Data extracted from a collection:
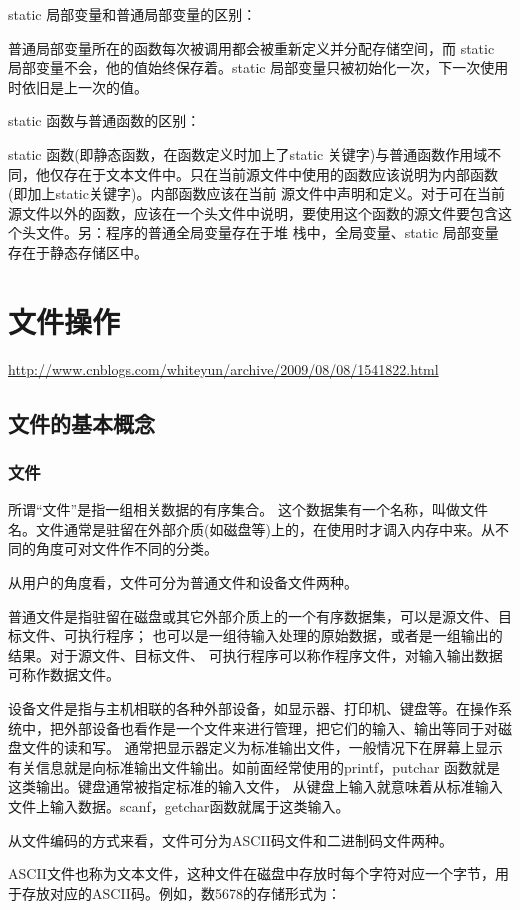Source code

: static 局部变量和普通局部变量的区别：

普通局部变量所在的函数每次被调用都会被重新定义并分配存储空间，而 static 局部变量不会，他的值始终保存着。static 局部变量只被初始化一次，下一次使用时依旧是上一次的值。

static 函数与普通函数的区别：

static 函数(即静态函数，在函数定义时加上了static 关键字)与普通函数作用域不同，他仅存在于文本文件中。只在当前源文件中使用的函数应该说明为内部函数(即加上static关键字)。内部函数应该在当前 源文件中声明和定义。对于可在当前源文件以外的函数，应该在一个头文件中说明，要使用这个函数的源文件要包含这个头文件。另：程序的普通全局变量存在于堆 栈中，全局变量、static 局部变量存在于静态存储区中。



\section{文件操作}
\url{http://www.cnblogs.com/whiteyun/archive/2009/08/08/1541822.html}
\subsection{文件的基本概念}
\subsubsection{文件}
所谓“文件”是指一组相关数据的有序集合。 这个数据集有一个名称，叫做文件名。文件通常是驻留在外部介质(如磁盘等)上的，在使用时才调入内存中来。从不同的角度可对文件作不同的分类。

从用户的角度看，文件可分为普通文件和设备文件两种。

普通文件是指驻留在磁盘或其它外部介质上的一个有序数据集，可以是源文件、目标文件、可执行程序； 也可以是一组待输入处理的原始数据，或者是一组输出的结果。对于源文件、目标文件、 可执行程序可以称作程序文件，对输入输出数据可称作数据文件。

设备文件是指与主机相联的各种外部设备，如显示器、打印机、键盘等。在操作系统中，把外部设备也看作是一个文件来进行管理，把它们的输入、输出等同于对磁盘文件的读和写。 通常把显示器定义为标准输出文件，一般情况下在屏幕上显示有关信息就是向标准输出文件输出。如前面经常使用的printf，putchar 函数就是这类输出。键盘通常被指定标准的输入文件， 从键盘上输入就意味着从标准输入文件上输入数据。scanf，getchar函数就属于这类输入。

从文件编码的方式来看，文件可分为ASCII码文件和二进制码文件两种。

ASCII文件也称为文本文件，这种文件在磁盘中存放时每个字符对应一个字节，用于存放对应的ASCII码。例如，数5678的存储形式为：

**WORK ITEM:**
Search the data above for the word "static" and show every line that has it.

**TASK RESULT:**
: static 局部变量和普通局部变量的区别：
普通局部变量所在的函数每次被调用都会被重新定义并分配存储空间，而 static 局部变量不会，他的值始终保存着。static 局部变量只被初始化一次，下一次使用时依旧是上一次的值。
static 函数与普通函数的区别：
static 函数(即静态函数，在函数定义时加上了static 关键字)与普通函数作用域不同，他仅存在于文本文件中。只在当前源文件中使用的函数应该说明为内部函数(即加上static关键字)。内部函数应该在当前 源文件中声明和定义。对于可在当前源文件以外的函数，应该在一个头文件中说明，要使用这个函数的源文件要包含这个头文件。另：程序的普通全局变量存在于堆 栈中，全局变量、static 局部变量存在于静态存储区中。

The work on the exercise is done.